→ **Available data**
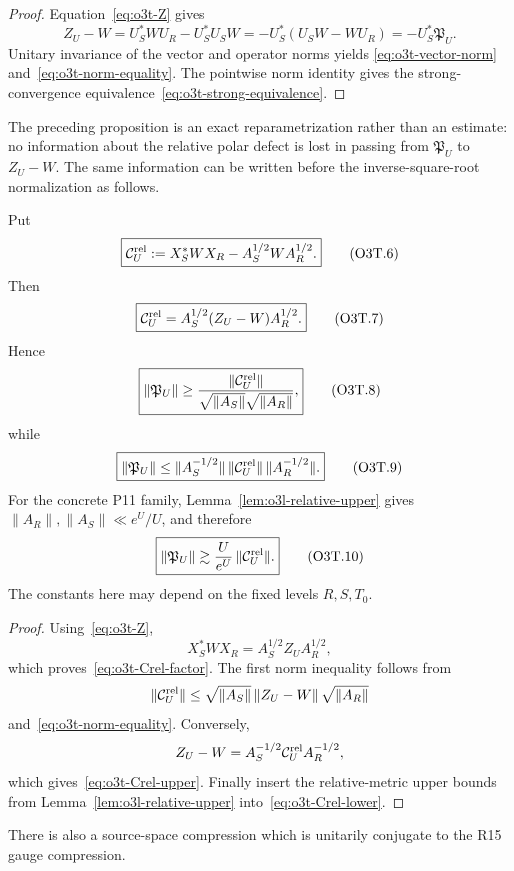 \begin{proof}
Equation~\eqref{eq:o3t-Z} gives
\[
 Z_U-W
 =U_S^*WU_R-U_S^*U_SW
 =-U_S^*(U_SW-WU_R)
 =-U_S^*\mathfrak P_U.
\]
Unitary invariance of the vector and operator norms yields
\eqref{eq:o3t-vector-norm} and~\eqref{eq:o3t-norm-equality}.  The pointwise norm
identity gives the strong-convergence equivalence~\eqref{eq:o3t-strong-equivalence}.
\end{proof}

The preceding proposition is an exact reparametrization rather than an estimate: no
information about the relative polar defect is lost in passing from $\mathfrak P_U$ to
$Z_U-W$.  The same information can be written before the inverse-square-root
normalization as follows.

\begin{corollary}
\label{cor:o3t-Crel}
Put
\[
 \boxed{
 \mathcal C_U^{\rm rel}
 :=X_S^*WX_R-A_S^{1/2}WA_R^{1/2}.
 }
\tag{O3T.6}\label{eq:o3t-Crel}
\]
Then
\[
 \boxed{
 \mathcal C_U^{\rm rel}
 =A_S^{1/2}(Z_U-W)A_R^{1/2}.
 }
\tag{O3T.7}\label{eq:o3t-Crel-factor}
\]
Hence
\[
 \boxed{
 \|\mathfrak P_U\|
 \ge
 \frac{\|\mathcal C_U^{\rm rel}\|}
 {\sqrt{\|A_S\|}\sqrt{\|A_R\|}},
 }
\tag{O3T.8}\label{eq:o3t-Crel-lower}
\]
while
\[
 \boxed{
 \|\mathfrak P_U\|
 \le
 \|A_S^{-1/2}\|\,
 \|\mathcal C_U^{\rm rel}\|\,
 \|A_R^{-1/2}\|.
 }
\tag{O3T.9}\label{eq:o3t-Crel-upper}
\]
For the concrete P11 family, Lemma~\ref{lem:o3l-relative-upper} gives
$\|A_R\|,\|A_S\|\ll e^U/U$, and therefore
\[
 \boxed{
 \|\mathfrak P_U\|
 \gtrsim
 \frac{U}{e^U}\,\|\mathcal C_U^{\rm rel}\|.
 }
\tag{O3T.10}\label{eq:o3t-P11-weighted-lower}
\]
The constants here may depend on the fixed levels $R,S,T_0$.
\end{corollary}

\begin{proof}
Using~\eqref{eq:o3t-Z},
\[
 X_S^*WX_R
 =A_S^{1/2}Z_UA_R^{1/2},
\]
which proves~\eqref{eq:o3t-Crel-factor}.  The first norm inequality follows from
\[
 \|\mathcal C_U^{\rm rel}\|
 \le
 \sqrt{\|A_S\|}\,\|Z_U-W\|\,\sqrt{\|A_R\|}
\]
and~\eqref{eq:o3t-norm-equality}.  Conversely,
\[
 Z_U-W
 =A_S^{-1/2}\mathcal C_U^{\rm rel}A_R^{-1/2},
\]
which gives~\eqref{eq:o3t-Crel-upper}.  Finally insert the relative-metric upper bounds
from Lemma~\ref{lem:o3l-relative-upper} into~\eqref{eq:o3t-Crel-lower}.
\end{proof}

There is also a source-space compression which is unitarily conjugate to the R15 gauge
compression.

→ **Work instructions**
Repeat the preceding records precisely, and leave every picture out of the copy.

→ **Result below**
 \begin{proof}
Equation~\eqref{eq:o3t-Z} gives
\[
 Z_U-W
 =U_S^*WU_R-U_S^*U_SW
 =-U_S^*(U_SW-WU_R)
 =-U_S^*\mathfrak P_U.
\]
Unitary invariance of the vector and operator norms yields
\eqref{eq:o3t-vector-norm} and~\eqref{eq:o3t-norm-equality}.  The pointwise norm
identity gives the strong-convergence equivalence~\eqref{eq:o3t-strong-equivalence}.
\end{proof}

The preceding proposition is an exact reparametrization rather than an estimate: no
information about the relative polar defect is lost in passing from $\mathfrak P_U$ to
$Z_U-W$.  The same information can be written before the inverse-square-root
normalization as follows.

\begin{corollary}
\label{cor:o3t-Crel}
Put
\[
 \boxed{
 \mathcal C_U^{\rm rel}
 :=X_S^*WX_R-A_S^{1/2}WA_R^{1/2}.
 }
\tag{O3T.6}\label{eq:o3t-Crel}
\]
Then
\[
 \boxed{
 \mathcal C_U^{\rm rel}
 =A_S^{1/2}(Z_U-W)A_R^{1/2}.
 }
\tag{O3T.7}\label{eq:o3t-Crel-factor}
\]
Hence
\[
 \boxed{
 \|\mathfrak P_U\|
 \ge
 \frac{\|\mathcal C_U^{\rm rel}\|}
 {\sqrt{\|A_S\|}\sqrt{\|A_R\|}},
 }
\tag{O3T.8}\label{eq:o3t-Crel-lower}
\]
while
\[
 \boxed{
 \|\mathfrak P_U\|
 \le
 \|A_S^{-1/2}\|\,
 \|\mathcal C_U^{\rm rel}\|\,
 \|A_R^{-1/2}\|.
 }
\tag{O3T.9}\label{eq:o3t-Crel-upper}
\]
For the concrete P11 family, Lemma~\ref{lem:o3l-relative-upper} gives
$\|A_R\|,\|A_S\|\ll e^U/U$, and therefore
\[
 \boxed{
 \|\mathfrak P_U\|
 \gtrsim
 \frac{U}{e^U}\,\|\mathcal C_U^{\rm rel}\|.
 }
\tag{O3T.10}\label{eq:o3t-P11-weighted-lower}
\]
The constants here may depend on the fixed levels $R,S,T_0$.
\end{corollary}

\begin{proof}
Using~\eqref{eq:o3t-Z},
\[
 X_S^*WX_R
 =A_S^{1/2}Z_UA_R^{1/2},
\]
which proves~\eqref{eq:o3t-Crel-factor}.  The first norm inequality follows from
\[
 \|\mathcal C_U^{\rm rel}\|
 \le
 \sqrt{\|A_S\|}\,\|Z_U-W\|\,\sqrt{\|A_R\|}
\]
and~\eqref{eq:o3t-norm-equality}.  Conversely,
\[
 Z_U-W
 =A_S^{-1/2}\mathcal C_U^{\rm rel}A_R^{-1/2},
\]
which gives~\eqref{eq:o3t-Crel-upper}.  Finally insert the relative-metric upper bounds
from Lemma~\ref{lem:o3l-relative-upper} into~\eqref{eq:o3t-Crel-lower}.
\end{proof}

There is also a source-space compression which is unitarily conjugate to the R15 gauge
compression.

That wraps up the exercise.